Fin qui la teoria, perché di teoria si tratta, in quanto la libertà che viene lasciata a ogni singolo comitato organizzatore è massima e tale da diluire oltremisura il significato della manifestazione stessa. Innanzitutto la data scelta rimane tale per una minima parte degli organizzatori, la maggior parte sceglie il giorno di effettuazione dell’evento in base alle proprie esigenze. Anche la distanza è fittizia, sono pochi a scegliere i 10 km e soprattutto a misurarli. Una piccola parte opta per la parte agonistica cronometrata, molti si limitano a raduni non competitivi come quelli della Fiasp oppure scelgono di rivolgersi alle scuole, come avviene da anni a Modena dove si registrano alti numeri di partecipazione.

Questo a nostro parere penalizza notevolmente l’evento nazionale. La storia del Corritalia, che ogni anno viene iscritto nel calendario nazionale della Fidal, richiede chiarezza. Lo stesso Vivicittà, sia per il discorso delle distanze, sia per lo spargimento di date, è sotto una bordata di critiche. Se si sceglie una data bisognerebbe spingere verso i comitati locali ad attenersi ad essa, inoltre sarebbe bene che, pur trattandosi di un ente di promozione sportiva, si desse un indirizzo chiaro sulla scelta dell’evento: se si vuole allestire una giornata di gare nazionali sui 10 km, anche senza classifica complessiva, bene, altrimenti meglio scegliere un’altra strada, ma univoca. Perché ad esempio non lanciare un chiaro messaggio verso la pratica della corsa a livello giovanile, favorendo con premi la partecipazione alle categorie fino alla junior? Si potrebbe riservare loro la classifica e lasciare agli altri la facoltà di gareggiare agonisticamente o meno. In questo modo si risponderebbe anche all’esigenza principe di un ente di promozione sportiva, ossia invitare i giovani a fare sport.

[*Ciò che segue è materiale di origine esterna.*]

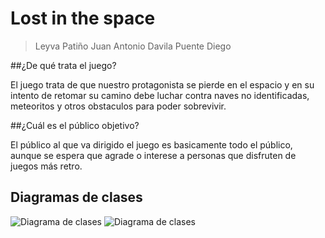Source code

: # Lost in the space
> Leyva Patiño Juan Antonio
> Davila Puente Diego

##¿De qué trata el juego?

El juego trata de que nuestro protagonista se pierde en el espacio 
y en su intento de retomar su camino debe luchar contra naves no identificadas, meteoritos y otros
obstaculos para poder sobrevivir.

##¿Cuál es el público objetivo?

El público al que va dirigido el juego es basicamente todo el público,
aunque se espera que agrade o interese a personas que disfruten de
juegos más retro.

## Diagramas de clases
![Diagrama de clases](DiagramaUML.jpeg)
![Diagrama de clases](MyWorld.jpeg)
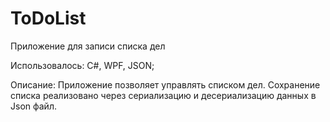 # ToDoList
Приложение для записи списка дел

Использовалось: С#, WPF, JSON;

Описание: Приложение позволяет управлять списком дел. Сохранение списка реализовано через сериализацию и десериализацию данных в Json файл.
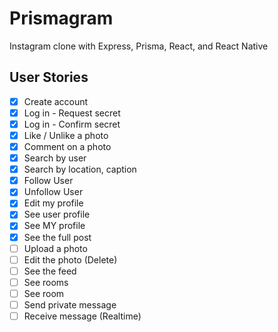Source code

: # Prismagram

Instagram clone with Express, Prisma, React, and React Native

## User Stories

- [x] Create account
- [x] Log in - Request secret
- [x] Log in - Confirm secret
- [x] Like / Unlike a photo
- [x] Comment on a photo
- [x] Search by user
- [x] Search by location, caption
- [x] Follow User
- [x] Unfollow User
- [x] Edit my profile
- [x] See user profile
- [x] See MY profile
- [x] See the full post
- [ ] Upload a photo
- [ ] Edit the photo (Delete)
- [ ] See the feed
- [ ] See rooms
- [ ] See room
- [ ] Send private message
- [ ] Receive message (Realtime)
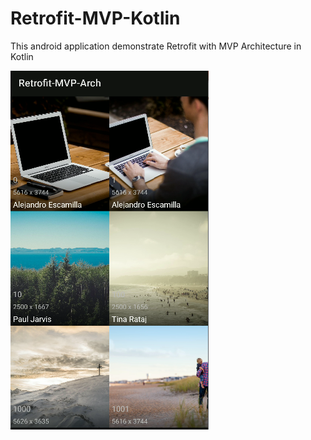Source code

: # Retrofit-MVP-Kotlin
This android application demonstrate Retrofit with MVP Architecture in Kotlin

![alt text](https://raw.githubusercontent.com/unaisulhadi/Retrofit-MVP-Kotlin/main/sample.png)
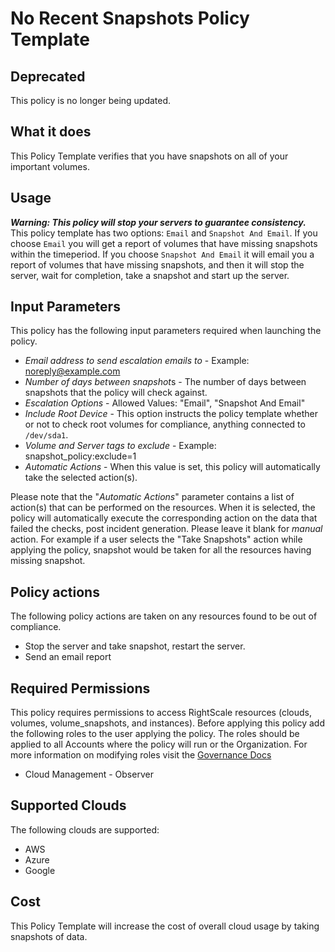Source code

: # No Recent Snapshots Policy Template

## Deprecated

This policy is no longer being updated.

## What it does

This Policy Template verifies that you have snapshots on all of your important volumes.

## Usage

**_Warning: This policy will stop your servers to guarantee consistency._**
This policy template has two options: `Email` and `Snapshot And Email`. If you choose `Email` you will get a report of volumes that have missing snapshots within the timeperiod.
If you choose `Snapshot And Email` it will email you a report of volumes that have missing snapshots, and then it will stop the server, wait for completion, take a snapshot and
start up the server.

## Input Parameters

This policy has the following input parameters required when launching the policy.

- *Email address to send escalation emails to* - Example: noreply@example.com
- *Number of days between snapshot*s - The number of days between snapshots that the policy will check against.
- *Escalation Options* - Allowed Values: "Email", "Snapshot And Email"
- *Include Root Device* - This option instructs the policy template whether or not to check root volumes for compliance, anything connected to `/dev/sda1`.
- *Volume and Server tags to exclude* -  Example: snapshot_policy:exclude=1
- *Automatic Actions* - When this value is set, this policy will automatically take the selected action(s).

Please note that the "*Automatic Actions*" parameter contains a list of action(s) that can be performed on the resources. When it is selected, the policy will automatically execute the corresponding action on the data that failed the checks, post incident generation. Please leave it blank for *manual* action.
For example if a user selects the "Take Snapshots" action while applying the policy, snapshot would be taken for all the resources having missing snapshot.

## Policy actions

The following policy actions are taken on any resources found to be out of compliance.

- Stop the server and take snapshot, restart the server.
- Send an email report

## Required Permissions

This policy requires permissions to access RightScale resources (clouds, volumes, volume_snapshots, and instances).  Before applying this policy add the following roles to the user applying the policy.  The roles should be applied to all Accounts where the policy will run or the Organization. For more information on modifying roles visit the [Governance Docs](https://docs.rightscale.com/cm/ref/user_roles.html)

- Cloud Management - Observer

## Supported Clouds

The following clouds are supported:

- AWS
- Azure
- Google

## Cost

This Policy Template will increase the cost of overall cloud usage by taking snapshots of data.
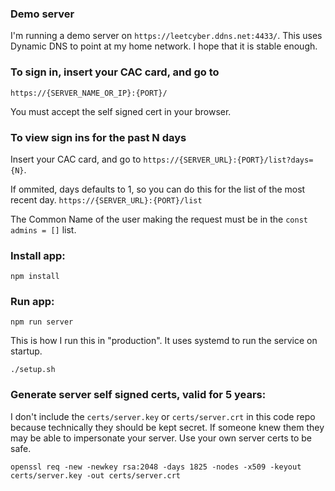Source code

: ### Demo server

I'm running a demo server on `https://leetcyber.ddns.net:4433/`. This uses Dynamic DNS to point at my home network. I hope that it is stable enough.

### To sign in, insert your CAC card, and go to

`https://{SERVER_NAME_OR_IP}:{PORT}/`

You must accept the self signed cert in your browser.

### To view sign ins for the past N days

Insert your CAC card, and go to `https://{SERVER_URL}:{PORT}/list?days={N}`.

If ommited, days defaults to 1, so you can do this for the list of the most recent day. `https://{SERVER_URL}:{PORT}/list`

The Common Name of the user making the request must be in the `const admins = []` list.

### Install app:

`npm install`

### Run app:

`npm run server`

This is how I run this in "production". It uses systemd to run the service on startup.

`./setup.sh`

### Generate server self signed certs, valid for 5 years:

I don't include the `certs/server.key` or `certs/server.crt` in this code repo because technically they should be kept secret. If someone knew them they may be able to impersonate your server. Use your own server certs to be safe.

`openssl req -new -newkey rsa:2048 -days 1825 -nodes -x509 -keyout certs/server.key -out certs/server.crt`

Quel che è necessario è una tirata di redini da parte del vertice: non basta indire la giornata del Corritalia e poi lasciare tutto all’iniziativa locale, altrimenti l’evento, con tutta la positività che si porta dietro, rischia di cadere nel dimenticatoio.

La partenza del Corritalia a Sarzana (foto organizzatori) La partenza del Corritalia a Sarzana (foto organizzatori)

I VINCITORI

Alessandria (km 11,7): Alex Zulian (Gp Solvay) 40’01” e Teresa Repetto (Atl.Novese) 50’30”

Asti: Mohamed Hammoudy (MAR-Ss Vittorio Alfieri) 33’02” e Elisa Stefani (Asd Brancaleone Asti) 36’13”

Brescia (km 8): Mohamed El Kasmi (MAR-Atl.Rodengo Saiano) 21’14” e Clara Faustini (F.O.Running Team Sedena)

Frosinone: Francesco Barra (Liri Runners) 33’40” e Ilaria Tersigni (Liri Runners) 40’57”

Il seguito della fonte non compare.